Dans sa pratique, Morgane Ely se réapproprie des images principalement issues d’internet de figures féminines qu’elle érige en icône féministes. Elle détourne la technique de l’estampe traditionnelle japonaise en présentant ses matrices en bois rose gravées puis encrées. Permettant initialement des impressions en multiple, elles ne sont plus destinées à imprimer et en deviennent ainsi l'œuvre unique. Une pratique traditionnellement rigoureuse et codifiée dans les gestes, comme dans les sujets, que Morgane Ely se réapproprie. Elle emploie alors ces images érotiques populaires, telles des orion d’une nouvelle ère (orion (花魁) “premières fleurs”, désigne les courtisanes de l’époque d’Edo).
Les binidon sont eux-mêmes une réappropriation des magazines occidentaux à destination des hommes. Les photographies que l’on retrouve à l’intérieur convoquent un double regard masculin : ces femmes sont en effet perçues à travers le regard masculin
japonais lui-même influencé par le regard de l’homme occidental. Durant des décennies, la censure et le diktat masculin eurent un tel impact qu’implicitement il n'était pas convenu pour les femmes d’assumer leur sexualité et elles affichaient des postures davantage passives et soumises. Parmi ces figures lassives, une jeune femme montrant impudiquement les poils de ses aisselles attire l’attention. Il s’agit de Kaoru Kuroki, actrice pornographique japonaise célèbre pour sa liberté sexuelle qu’elle revendique fièrement lors d’apparitions télévisées, à une époque où les représentations de la femme dans la pornographie revêtent un caractère particulièrement sexiste. Au Japon les aisselles sont
une évocation du sexe feminin : les sexes étant obligatoirement censurés, montrer ses aisselles est une manière provocante et détournée de contourner cette censure par le pouvoir de la suggestion. Kaoru Kuroki s’est alors imposée en véritable figure feministe, Toru Muranishi, réalisateur de films pornographiques, dira d’elle « c’est plusieurs siècles de féminisme et d’émancipation au Japon qui ont été propulsés par l’effort d’une seule personne ».

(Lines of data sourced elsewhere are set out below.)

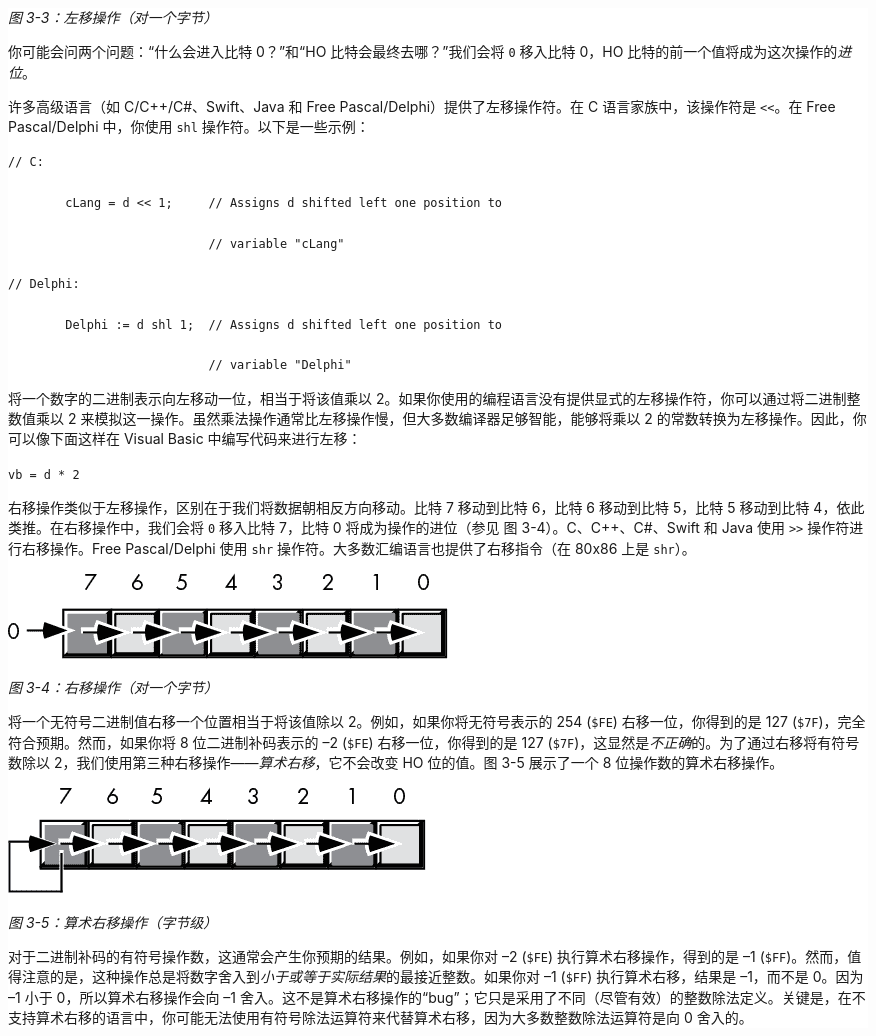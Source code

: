 *图 3-3：左移操作（对一个字节）*

你可能会问两个问题：“什么会进入比特 0？”和“HO 比特会最终去哪？”我们会将 `0` 移入比特 0，HO 比特的前一个值将成为这次操作的*进位*。

许多高级语言（如 C/C++/C#、Swift、Java 和 Free Pascal/Delphi）提供了左移操作符。在 C 语言家族中，该操作符是 `<<`。在 Free Pascal/Delphi 中，你使用 `shl` 操作符。以下是一些示例：

```
// C:

        cLang = d << 1;     // Assigns d shifted left one position to

                            // variable "cLang"

// Delphi:

        Delphi := d shl 1;  // Assigns d shifted left one position to

                            // variable "Delphi"
```

将一个数字的二进制表示向左移动一位，相当于将该值乘以 2。如果你使用的编程语言没有提供显式的左移操作符，你可以通过将二进制整数值乘以 2 来模拟这一操作。虽然乘法操作通常比左移操作慢，但大多数编译器足够智能，能够将乘以 2 的常数转换为左移操作。因此，你可以像下面这样在 Visual Basic 中编写代码来进行左移：

```
vb = d * 2
```

右移操作类似于左移操作，区别在于我们将数据朝相反方向移动。比特 7 移动到比特 6，比特 6 移动到比特 5，比特 5 移动到比特 4，依此类推。在右移操作中，我们会将 `0` 移入比特 7，比特 0 将成为操作的进位（参见 图 3-4）。C、C++、C#、Swift 和 Java 使用 `>>` 操作符进行右移操作。Free Pascal/Delphi 使用 `shr` 操作符。大多数汇编语言也提供了右移指令（在 80x86 上是 `shr`）。

![image](img/03fig04.jpg)

*图 3-4：右移操作（对一个字节）*

将一个无符号二进制值右移一个位置相当于将该值除以 2。例如，如果你将无符号表示的 254 (`$FE`) 右移一位，你得到的是 127 (`$7F`)，完全符合预期。然而，如果你将 8 位二进制补码表示的 –2 (`$FE`) 右移一位，你得到的是 127 (`$7F`)，这显然是*不正确*的。为了通过右移将有符号数除以 2，我们使用第三种右移操作——*算术右移*，它不会改变 HO 位的值。图 3-5 展示了一个 8 位操作数的算术右移操作。

![image](img/03fig05.jpg)

*图 3-5：算术右移操作（字节级）*

对于二进制补码的有符号操作数，这通常会产生你预期的结果。例如，如果你对 –2 (`$FE`) 执行算术右移操作，得到的是 –1 (`$FF`)。然而，值得注意的是，这种操作总是将数字舍入到*小于或等于实际结果*的最接近整数。如果你对 –1 (`$FF`) 执行算术右移，结果是 –1，而不是 0。因为 –1 小于 0，所以算术右移操作会向 –1 舍入。这不是算术右移操作的“bug”；它只是采用了不同（尽管有效）的整数除法定义。关键是，在不支持算术右移的语言中，你可能无法使用有符号除法运算符来代替算术右移，因为大多数整数除法运算符是向 0 舍入的。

Au fond de la pièce s'offre à la vue du spectateur, sans qu'il puisse y pénétrer, un diorama à l'échelle une. À travers un voile rose, on observe un atelier d'impression, témoin du mode de vie de l’artiste à l’atelier. On distingue les outils traditionnels d’impression, des
objets du quotidien et personnels dont on suppose appartenir à Morgane Ely, ainsi que des traces de la vie à l’atelier, comme mis à nu, nous laissant entrevoir les déchets apparents et le désordre. S'agit-il alors de l’atelier imaginaire de l’artiste, un espace
hybride, où l’intime vient s'immiscer ? Alors que des shunga et des binibon jonchent le sol, on devine aux murs, presque effacés, des dessins provenant de flyers proposant les services d’escortes, distribués la nuit dans le quartier « rose » de Kabukicho à Tokyo. La
présence d’objets quelque peu clichés de la culture japonaise, fait sans doute allusion à la notion de japonisme - courant artistique du XIXe siècle caractérisé par l’appropriation de l’esthétique japonaise par des artistes occidentaux, aujourd’hui contesté pour son caractère appropriationniste. Des éventails, un service à thé ou encore des verres à saké nous évoquent en effet le fantasme du japon dans le regard de l’occident. Le verre à saké semble en particulier choisi par l’artiste comme un indice dans un jeu des sept erreurs : ce petit verre - pervers - révélant une femme nue une fois rempli d’alcool n’a rien de japonais. Objet star des restaurants asiatiques avec buffets à volonté, il a été inventé afin de satisfaire le fantasme des occidentaux, à la fin d’un repas où sushis et porc laqué se côtoient sans distinction apparente. Il serait alors nécessaire de regarder cette scène à travers le voile de la fascination telle la vision gorgée de saké, laissant entrevoir une
image pornographique.
Morgane Ely offre au spectateur la possibilité d’entrevoir son processus de création en matérialisant ses inspirations et ses questionnements dans un atelier fictif. Au sein de cet espace fantasmé, elle se moque des clichés sexistes en se réappropriant une imagerie traditionnellement créée par les hommes, pour les hommes.